What needs to be done - The required result is every line of the records that includes "Claude".

(Saved entries)

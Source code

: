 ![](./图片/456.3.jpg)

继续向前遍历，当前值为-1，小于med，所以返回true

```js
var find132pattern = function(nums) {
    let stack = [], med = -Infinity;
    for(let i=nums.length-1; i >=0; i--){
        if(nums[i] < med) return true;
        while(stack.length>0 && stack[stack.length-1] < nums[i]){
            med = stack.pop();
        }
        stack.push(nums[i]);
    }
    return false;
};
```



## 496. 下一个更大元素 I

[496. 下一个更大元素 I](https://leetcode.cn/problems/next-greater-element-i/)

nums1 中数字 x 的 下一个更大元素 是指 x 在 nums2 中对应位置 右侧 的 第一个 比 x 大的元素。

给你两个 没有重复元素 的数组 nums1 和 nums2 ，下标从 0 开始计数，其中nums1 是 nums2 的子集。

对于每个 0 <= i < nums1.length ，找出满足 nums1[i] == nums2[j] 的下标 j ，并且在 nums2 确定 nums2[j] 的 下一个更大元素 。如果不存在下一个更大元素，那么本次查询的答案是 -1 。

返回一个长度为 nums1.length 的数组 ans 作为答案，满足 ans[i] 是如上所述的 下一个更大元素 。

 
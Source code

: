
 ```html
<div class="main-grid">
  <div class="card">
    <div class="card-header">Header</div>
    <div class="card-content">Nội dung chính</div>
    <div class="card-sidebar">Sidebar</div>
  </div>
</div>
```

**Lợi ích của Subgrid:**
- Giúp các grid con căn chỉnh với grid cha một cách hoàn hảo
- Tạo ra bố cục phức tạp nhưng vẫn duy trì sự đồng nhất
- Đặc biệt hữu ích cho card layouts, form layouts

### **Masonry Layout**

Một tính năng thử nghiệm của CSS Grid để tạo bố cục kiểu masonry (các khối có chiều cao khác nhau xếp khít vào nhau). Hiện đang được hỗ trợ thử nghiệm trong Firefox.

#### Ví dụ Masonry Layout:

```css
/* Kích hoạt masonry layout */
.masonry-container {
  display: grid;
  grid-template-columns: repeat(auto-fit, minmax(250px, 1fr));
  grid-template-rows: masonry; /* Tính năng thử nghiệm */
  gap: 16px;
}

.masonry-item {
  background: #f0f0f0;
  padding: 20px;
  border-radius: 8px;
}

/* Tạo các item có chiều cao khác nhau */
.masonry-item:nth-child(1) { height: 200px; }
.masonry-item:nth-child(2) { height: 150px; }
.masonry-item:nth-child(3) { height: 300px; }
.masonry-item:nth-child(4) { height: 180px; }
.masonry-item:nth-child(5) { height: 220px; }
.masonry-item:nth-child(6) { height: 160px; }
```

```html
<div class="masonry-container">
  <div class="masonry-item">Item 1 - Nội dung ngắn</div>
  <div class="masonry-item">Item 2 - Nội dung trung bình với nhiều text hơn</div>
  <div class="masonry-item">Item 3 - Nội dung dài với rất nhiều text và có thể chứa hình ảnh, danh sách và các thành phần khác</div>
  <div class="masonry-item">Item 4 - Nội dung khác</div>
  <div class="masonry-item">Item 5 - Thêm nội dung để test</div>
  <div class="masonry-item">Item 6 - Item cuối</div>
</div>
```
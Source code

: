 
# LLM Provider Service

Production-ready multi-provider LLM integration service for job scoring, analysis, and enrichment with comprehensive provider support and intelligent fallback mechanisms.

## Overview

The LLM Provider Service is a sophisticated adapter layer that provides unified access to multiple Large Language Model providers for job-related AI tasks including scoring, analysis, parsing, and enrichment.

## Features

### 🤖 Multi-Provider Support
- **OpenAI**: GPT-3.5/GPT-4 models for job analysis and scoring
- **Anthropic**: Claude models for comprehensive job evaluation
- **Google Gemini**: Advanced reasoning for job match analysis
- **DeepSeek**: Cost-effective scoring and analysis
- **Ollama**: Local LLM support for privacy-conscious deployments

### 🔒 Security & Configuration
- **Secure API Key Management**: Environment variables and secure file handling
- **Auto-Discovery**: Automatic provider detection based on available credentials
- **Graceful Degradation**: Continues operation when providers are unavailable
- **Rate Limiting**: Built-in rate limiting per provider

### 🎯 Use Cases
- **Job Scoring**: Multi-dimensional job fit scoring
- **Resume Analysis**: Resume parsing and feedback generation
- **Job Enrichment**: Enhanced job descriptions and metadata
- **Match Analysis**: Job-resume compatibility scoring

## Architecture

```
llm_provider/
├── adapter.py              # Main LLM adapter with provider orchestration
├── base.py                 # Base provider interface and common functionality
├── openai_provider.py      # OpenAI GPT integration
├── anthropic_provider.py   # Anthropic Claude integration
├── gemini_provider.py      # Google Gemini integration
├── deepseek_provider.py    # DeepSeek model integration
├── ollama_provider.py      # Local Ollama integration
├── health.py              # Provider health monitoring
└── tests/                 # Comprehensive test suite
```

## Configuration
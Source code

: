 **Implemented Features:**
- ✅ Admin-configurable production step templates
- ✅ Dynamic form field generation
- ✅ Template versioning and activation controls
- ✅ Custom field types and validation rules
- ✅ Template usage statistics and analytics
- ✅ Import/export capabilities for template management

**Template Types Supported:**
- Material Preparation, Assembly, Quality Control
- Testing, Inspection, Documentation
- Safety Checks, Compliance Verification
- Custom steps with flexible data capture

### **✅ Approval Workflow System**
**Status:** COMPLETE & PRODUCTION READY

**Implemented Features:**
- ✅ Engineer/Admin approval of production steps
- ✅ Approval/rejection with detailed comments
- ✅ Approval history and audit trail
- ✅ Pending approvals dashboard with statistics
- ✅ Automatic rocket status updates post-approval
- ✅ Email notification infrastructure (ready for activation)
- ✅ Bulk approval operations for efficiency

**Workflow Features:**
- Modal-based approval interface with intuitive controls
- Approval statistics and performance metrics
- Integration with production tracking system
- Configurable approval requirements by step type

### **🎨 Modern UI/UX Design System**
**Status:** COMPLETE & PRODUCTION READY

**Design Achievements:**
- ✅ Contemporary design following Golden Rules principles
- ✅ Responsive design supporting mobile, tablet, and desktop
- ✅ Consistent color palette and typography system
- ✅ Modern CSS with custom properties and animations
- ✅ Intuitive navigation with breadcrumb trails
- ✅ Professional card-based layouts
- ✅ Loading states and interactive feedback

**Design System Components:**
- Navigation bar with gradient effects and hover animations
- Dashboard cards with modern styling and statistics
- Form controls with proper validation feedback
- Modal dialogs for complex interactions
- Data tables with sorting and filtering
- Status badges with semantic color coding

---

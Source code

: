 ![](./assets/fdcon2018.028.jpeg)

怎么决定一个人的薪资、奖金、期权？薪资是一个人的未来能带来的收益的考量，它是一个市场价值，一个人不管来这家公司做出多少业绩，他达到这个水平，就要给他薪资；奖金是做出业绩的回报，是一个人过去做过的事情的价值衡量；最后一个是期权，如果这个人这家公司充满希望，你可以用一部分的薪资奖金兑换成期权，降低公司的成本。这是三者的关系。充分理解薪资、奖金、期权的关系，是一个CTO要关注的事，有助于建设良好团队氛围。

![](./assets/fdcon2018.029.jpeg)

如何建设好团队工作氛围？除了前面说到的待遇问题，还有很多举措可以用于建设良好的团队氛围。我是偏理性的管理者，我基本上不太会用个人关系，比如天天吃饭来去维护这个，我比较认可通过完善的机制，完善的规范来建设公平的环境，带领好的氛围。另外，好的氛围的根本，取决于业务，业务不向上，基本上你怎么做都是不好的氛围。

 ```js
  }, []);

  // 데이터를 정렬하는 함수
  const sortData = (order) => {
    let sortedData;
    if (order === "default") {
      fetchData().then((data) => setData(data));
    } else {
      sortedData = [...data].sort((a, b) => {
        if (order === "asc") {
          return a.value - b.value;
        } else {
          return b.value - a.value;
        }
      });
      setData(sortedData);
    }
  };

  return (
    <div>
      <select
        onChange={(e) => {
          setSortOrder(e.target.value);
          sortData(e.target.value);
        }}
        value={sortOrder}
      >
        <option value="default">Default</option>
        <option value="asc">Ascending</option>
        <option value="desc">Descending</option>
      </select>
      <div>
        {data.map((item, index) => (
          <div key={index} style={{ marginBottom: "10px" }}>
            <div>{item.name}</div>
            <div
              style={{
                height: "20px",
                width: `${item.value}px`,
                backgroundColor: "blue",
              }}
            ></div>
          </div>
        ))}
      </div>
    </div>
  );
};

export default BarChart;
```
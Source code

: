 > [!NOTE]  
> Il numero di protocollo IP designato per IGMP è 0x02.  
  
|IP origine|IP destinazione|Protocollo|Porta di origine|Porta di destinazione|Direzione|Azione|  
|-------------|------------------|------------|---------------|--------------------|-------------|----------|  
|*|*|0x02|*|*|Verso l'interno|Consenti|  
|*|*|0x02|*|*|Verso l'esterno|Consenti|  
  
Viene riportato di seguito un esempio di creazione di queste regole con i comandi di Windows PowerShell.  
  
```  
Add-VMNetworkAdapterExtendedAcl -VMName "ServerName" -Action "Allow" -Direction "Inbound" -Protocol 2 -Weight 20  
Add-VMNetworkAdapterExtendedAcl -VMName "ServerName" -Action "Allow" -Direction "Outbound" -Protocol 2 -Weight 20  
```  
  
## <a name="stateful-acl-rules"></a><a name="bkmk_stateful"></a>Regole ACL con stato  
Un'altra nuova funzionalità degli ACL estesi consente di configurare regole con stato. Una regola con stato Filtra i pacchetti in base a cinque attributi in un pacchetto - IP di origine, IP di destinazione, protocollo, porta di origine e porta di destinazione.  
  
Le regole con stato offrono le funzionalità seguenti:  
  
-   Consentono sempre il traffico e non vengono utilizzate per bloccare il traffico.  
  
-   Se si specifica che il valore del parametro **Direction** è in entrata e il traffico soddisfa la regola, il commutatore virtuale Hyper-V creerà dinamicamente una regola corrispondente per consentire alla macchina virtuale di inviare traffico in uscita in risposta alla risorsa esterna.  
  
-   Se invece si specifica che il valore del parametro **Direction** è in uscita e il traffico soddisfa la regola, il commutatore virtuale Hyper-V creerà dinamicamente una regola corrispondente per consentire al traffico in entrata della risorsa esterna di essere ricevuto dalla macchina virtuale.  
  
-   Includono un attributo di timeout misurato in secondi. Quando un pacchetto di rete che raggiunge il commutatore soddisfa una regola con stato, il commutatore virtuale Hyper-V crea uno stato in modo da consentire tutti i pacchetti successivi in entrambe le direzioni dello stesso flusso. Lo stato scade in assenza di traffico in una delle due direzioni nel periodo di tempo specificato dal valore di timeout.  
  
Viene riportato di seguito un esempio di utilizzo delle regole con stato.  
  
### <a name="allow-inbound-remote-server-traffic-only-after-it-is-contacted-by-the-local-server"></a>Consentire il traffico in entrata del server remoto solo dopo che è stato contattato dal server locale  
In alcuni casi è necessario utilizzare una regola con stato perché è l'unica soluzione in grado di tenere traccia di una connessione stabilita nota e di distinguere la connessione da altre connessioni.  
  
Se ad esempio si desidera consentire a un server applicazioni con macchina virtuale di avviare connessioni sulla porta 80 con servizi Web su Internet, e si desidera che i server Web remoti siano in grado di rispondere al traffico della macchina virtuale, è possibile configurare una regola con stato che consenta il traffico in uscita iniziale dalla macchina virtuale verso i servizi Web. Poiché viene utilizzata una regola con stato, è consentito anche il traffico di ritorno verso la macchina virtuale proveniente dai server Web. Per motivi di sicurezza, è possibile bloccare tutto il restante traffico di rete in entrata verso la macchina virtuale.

Task response -
- **Anthropic**: Claude models for comprehensive job evaluation
├── anthropic_provider.py   # Anthropic Claude integration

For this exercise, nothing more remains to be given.